Die NZZ scheibt betroffen:
"Dramatische
Fotos vom Flüchtlingsdrama
Zweifelhafter
Betroffenheitskult
Soziale Netzwerke und Massenmedien
verbreiten die Fotos eines toten Knaben am Strand. Der Betroffenheitskult
hinterlässt einen bitteren Geschmack. Träumereien,
die demnächst kaputt bombardiert werden.
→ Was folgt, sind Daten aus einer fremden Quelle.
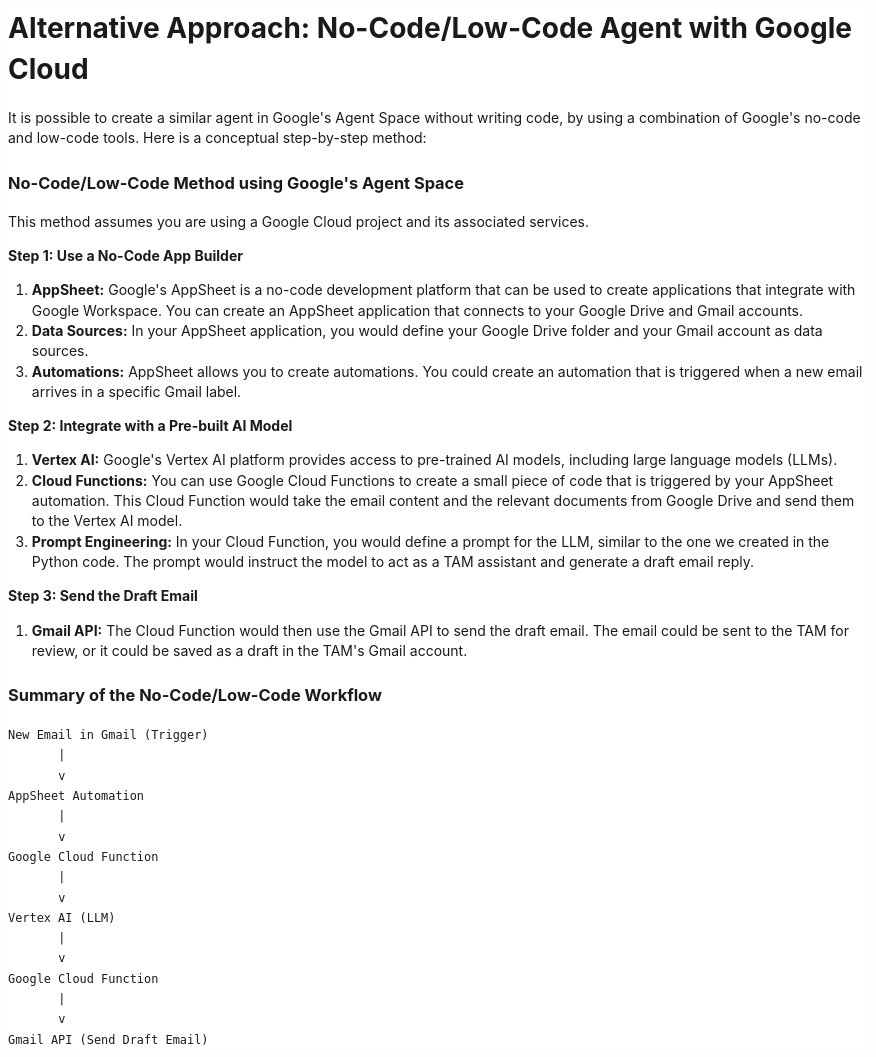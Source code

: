 # Alternative Approach: No-Code/Low-Code Agent with Google Cloud

It is possible to create a similar agent in Google's Agent Space without writing code, by using a combination of Google's no-code and low-code tools. Here is a conceptual step-by-step method:

### No-Code/Low-Code Method using Google's Agent Space

This method assumes you are using a Google Cloud project and its associated services.

**Step 1: Use a No-Code App Builder**

1.  **AppSheet:** Google's AppSheet is a no-code development platform that can be used to create applications that integrate with Google Workspace. You can create an AppSheet application that connects to your Google Drive and Gmail accounts.
2.  **Data Sources:** In your AppSheet application, you would define your Google Drive folder and your Gmail account as data sources.
3.  **Automations:** AppSheet allows you to create automations. You could create an automation that is triggered when a new email arrives in a specific Gmail label.

**Step 2: Integrate with a Pre-built AI Model**

1.  **Vertex AI:** Google's Vertex AI platform provides access to pre-trained AI models, including large language models (LLMs).
2.  **Cloud Functions:** You can use Google Cloud Functions to create a small piece of code that is triggered by your AppSheet automation. This Cloud Function would take the email content and the relevant documents from Google Drive and send them to the Vertex AI model.
3.  **Prompt Engineering:** In your Cloud Function, you would define a prompt for the LLM, similar to the one we created in the Python code. The prompt would instruct the model to act as a TAM assistant and generate a draft email reply.

**Step 3: Send the Draft Email**

1.  **Gmail API:** The Cloud Function would then use the Gmail API to send the draft email. The email could be sent to the TAM for review, or it could be saved as a draft in the TAM's Gmail account.

### Summary of the No-Code/Low-Code Workflow

```
New Email in Gmail (Trigger)
       |
       v
AppSheet Automation
       |
       v
Google Cloud Function
       |
       v
Vertex AI (LLM)
       |
       v
Google Cloud Function
       |
       v
Gmail API (Send Draft Email)
```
Von der brutalen Realität.
Seit Mittwoch zirkulieren
in sozialen Netzwerken die Bilder eines Knaben, der tot an einem Strand in der
Türkei liegt. Verschiedene Zeitungen, nicht nur boulevardeske, platzierten die
Aufnahme auf ihren Titelseiten. Die flächendeckende Präsenz der Foto, die von
der türkischen Dogan News Agency hergestellt wurde, war für zahlreiche
Online-Medien wiederum ein Anlass, das Publikum darüber zu informieren, dass
Europa darob erschüttert sei."
Matthias Kamann (WELT) meint dazu:
Ein Toter darf nur von denjenigen betrachtet werden, die dieser Tod etwas
angeht. Dieser Tod geht uns an, und deshalb ist es statthaft, das Bild vom ertrunkenen
syrischen Jungen am Strand von Bodrum der Weltöffentlichkeit
zugänglich zu machen – und zuzumuten. Man kann ja nicht sagen, dass der Tod des
Flüchtlingskindes, das offenbar wie sein Bruder und seine Mutter bei der
Überfahrt von der türkischen Küste zu einer griechischen Ägäis-Insel ums Leben
gekommen ist, bloß ein Einzelschicksal sei, aus dem man sich herauszuhalten
habe.
Alan Posener (WELT) meint:
Fotos sind wertvoll, wenn sie Dinge erzählen, die man sich nicht
recht vorzustellen vermag, wenn und weil ein Bild mehr sagt als tausend Worte:
Eine zerstörte Stadt, das Innere einer Raumstation, ein fabelhaftes Tor, das
Kleid eines Supermodels. Wenn sie informieren. Dieses Foto informiert nicht. Es
sagt uns nichts, was wir nicht wissen. Es manipuliert. Und Manipulation ist
immer schlecht, auch – ja gerade – für einen guten Zweck.